Exercise instructions: Your reply should consist of one number: how many lines below contain "Defaults".
○ ○ ○ ○
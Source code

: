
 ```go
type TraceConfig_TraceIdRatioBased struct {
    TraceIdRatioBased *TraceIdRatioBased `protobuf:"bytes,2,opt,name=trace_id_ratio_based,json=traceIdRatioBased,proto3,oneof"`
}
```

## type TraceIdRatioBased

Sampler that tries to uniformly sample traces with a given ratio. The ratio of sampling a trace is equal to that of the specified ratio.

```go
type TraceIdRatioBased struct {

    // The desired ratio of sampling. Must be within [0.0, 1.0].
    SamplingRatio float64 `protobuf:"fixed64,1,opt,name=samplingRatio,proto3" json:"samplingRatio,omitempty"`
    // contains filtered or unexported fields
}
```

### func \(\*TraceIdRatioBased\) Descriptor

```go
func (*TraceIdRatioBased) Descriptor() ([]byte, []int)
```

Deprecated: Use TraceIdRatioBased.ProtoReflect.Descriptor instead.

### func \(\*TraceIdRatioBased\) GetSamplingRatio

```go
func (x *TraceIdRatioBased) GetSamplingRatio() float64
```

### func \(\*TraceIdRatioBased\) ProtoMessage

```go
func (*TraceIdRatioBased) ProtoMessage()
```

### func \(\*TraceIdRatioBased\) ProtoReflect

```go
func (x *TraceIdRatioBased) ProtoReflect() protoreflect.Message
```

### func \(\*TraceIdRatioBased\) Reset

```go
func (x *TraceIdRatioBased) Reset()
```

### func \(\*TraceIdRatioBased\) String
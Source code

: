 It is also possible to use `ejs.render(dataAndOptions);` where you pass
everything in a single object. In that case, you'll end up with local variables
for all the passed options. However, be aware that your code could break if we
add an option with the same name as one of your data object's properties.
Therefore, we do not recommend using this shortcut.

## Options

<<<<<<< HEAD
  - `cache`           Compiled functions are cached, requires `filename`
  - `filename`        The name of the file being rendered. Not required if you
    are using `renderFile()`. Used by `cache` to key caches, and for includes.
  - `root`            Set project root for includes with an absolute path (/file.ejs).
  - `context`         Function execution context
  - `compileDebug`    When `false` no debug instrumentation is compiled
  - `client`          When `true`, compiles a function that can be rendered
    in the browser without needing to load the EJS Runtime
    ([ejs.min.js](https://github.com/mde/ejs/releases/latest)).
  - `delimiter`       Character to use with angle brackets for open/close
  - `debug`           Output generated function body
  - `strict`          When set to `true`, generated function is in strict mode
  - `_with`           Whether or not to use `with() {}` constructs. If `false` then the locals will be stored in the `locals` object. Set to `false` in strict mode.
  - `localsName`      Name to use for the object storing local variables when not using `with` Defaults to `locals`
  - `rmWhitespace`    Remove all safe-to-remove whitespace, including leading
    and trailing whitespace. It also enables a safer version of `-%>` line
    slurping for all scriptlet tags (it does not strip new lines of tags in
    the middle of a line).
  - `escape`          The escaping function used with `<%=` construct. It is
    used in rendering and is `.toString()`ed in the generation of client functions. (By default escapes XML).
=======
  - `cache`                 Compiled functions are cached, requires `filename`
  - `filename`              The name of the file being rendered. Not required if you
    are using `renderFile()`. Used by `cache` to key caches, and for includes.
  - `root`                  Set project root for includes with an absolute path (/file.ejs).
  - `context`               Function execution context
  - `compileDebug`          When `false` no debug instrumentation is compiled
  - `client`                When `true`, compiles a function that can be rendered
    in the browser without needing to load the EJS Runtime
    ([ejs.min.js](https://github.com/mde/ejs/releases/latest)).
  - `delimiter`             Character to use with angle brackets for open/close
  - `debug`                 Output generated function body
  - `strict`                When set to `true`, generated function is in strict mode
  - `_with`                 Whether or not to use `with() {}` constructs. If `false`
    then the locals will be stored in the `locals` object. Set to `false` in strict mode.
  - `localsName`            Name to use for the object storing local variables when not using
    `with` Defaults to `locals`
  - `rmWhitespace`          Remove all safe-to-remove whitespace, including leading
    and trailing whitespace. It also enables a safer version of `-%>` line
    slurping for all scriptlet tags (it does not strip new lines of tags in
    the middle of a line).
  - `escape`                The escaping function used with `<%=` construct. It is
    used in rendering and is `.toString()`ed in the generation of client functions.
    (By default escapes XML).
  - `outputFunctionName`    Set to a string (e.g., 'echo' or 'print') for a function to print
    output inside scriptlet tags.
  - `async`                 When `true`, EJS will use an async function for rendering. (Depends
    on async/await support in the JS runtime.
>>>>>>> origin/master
○ ○ ○ ○
Solved exercise: 2